Though it should have been clear to Icelandic authorities how intertwined the fates of the country’s three banks were, it was strongly believed at the time that Kaupthing, the biggest, would survive – it procured a €500m (£463m) loan from the Icelandic Central Bank on October 6. But this didn’t solve Kaupthing’s liquidity problems in the UK: on October 8 the Treasury stepped in to transfer Kaupthing Edge to ING, a Dutch bank, whereby Singer & Friedlander, Kaupthing’s subsidiary, failed, causing Kaupthing, the Icelandic mother company, to default.
A much harsher fate befell Landsbanki: although defaulted in Iceland the Treasury put out a freezing order on Landsbanki by using the Anti-Terrorism, Crime and Security Act 2001. The Treasury believed that “action to the detriment of the UK’s economy (or part of it) has been or is likely to be taken by certain persons who are the government of or resident of a country or territory outside the UK”.
This Delphic utterance meant that suddenly the Anti-Terrorism Act was able to target the whole of Iceland, with serious effect for the country’s companies and individuals. It took weeks for the Treasury to define the target more accurately. However, the Treasury has never clarified why this nuclear option was necessary. What dreadful deeds did the Treasury so fear that only the Anti-Terrorism Act would do? Or was this only an unfortunate sign of nerves?
There has been no answer as yet – and neither has the whole story of the UK intervention been told: the truth is that on Friday, October 3, the FSA had already required Kaupthing’s and Landsbanki’s subsidiaries to place with the Bank of England the banks’ deposits from October 2 and 3. The FSA was obviously getting worried: after all, 170,000 clients had put £2.6bn into Kaupthing Edge and 300,000 clients had put £4bn in Icesave. Since the demise of Northern Rock the British government had been adamant that private deposit holders would not lose a penny.

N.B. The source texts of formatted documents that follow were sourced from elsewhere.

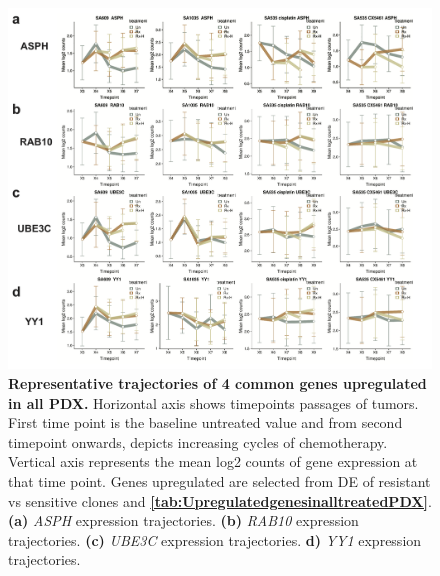 \begin{figure}
\centering
  \includegraphics[width=\textwidth]{Figures/chap5/commongenesfromvolcanoplots.png}
	
\caption[Representative trajectories of 4 common genes upregulated in all PDX]
	{\small
	\textbf{Representative trajectories of 4 common genes upregulated in all PDX.}
	   Horizontal axis shows timepoints passages of tumors. First time point is the baseline untreated value and from second timepoint onwards, depicts increasing cycles of chemotherapy. Vertical axis represents the mean log2 counts of gene expression at that time point. Genes upregulated are selected from \ac{DE} of resistant vs sensitive clones and \textbf{\autoref{tab:UpregulatedgenesinalltreatedPDX}}.
	   \textbf{(a)} \textit{ASPH} expression trajectories.
	    \textbf{(b)} \textit{RAB10} expression trajectories.
	    \textbf{(c)} \textit{UBE3C} expression trajectories.
	     \textbf{d)} \textit{YY1} expression trajectories.
	}
	\label{fig:commongenesfromvolcanoplots}
\end{figure}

Kaupthing complied but nothing came from Heritable, Landsbanki’s subsidiary, so on October 6 the FSA asked Heritable to sign over money held with Barclays and HSBC. The next day the Treasury transferred Heritable’s deposits to the Dutch bank ING. And, as mentioned above, it did the same with Kaupthing Edge on October 8.
There are several intriguing questions that the Treasury has never answered: why did it transfer the deposits from the Icelandic banks to a Dutch bank – one that needed to be saved by the Dutch government only a few days later? There are most likely wheels within wheels here: ING was yet another threat to the volatile UK financial sector, it got financial help for sorting out the Icelandic problem and as a consequence ING was strengthened – until the Dutch government bailed it out. By using ING the Treasury cleverly solved two problems with one action.

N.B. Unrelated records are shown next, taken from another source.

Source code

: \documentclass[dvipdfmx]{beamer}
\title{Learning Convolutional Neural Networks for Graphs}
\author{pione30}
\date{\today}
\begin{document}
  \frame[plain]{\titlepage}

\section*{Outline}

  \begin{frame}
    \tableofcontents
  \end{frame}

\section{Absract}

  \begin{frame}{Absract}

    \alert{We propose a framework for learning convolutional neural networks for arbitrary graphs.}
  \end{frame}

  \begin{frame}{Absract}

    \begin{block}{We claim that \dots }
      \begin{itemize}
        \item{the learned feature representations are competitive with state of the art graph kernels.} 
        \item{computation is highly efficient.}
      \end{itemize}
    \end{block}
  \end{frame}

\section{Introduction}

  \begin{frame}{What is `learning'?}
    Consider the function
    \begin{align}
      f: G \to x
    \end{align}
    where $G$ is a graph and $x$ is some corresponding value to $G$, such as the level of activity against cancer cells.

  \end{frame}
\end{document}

Now, a year later, many EU central bankers feel that Iceland was unjustly hit by unclear EU directives on deposits as Iceland struggled with the Icesave debts. The Icelandic government has not clarified what it knew of the UK action on October 3 – and possibly earlier, if the Icelandic Central Bank knew that the FSA had taken action against Kaupthing before the loan of €500m was issued. It is unclear why the British government was so complacent in the summer of 2008. The Government has kept quiet as to why the Dutch bank was used, what necessitated the use of the Anti-Terrorism Act – and it’s still a mystery why the Icelandic banks were allowed to operate unfettered in the UK.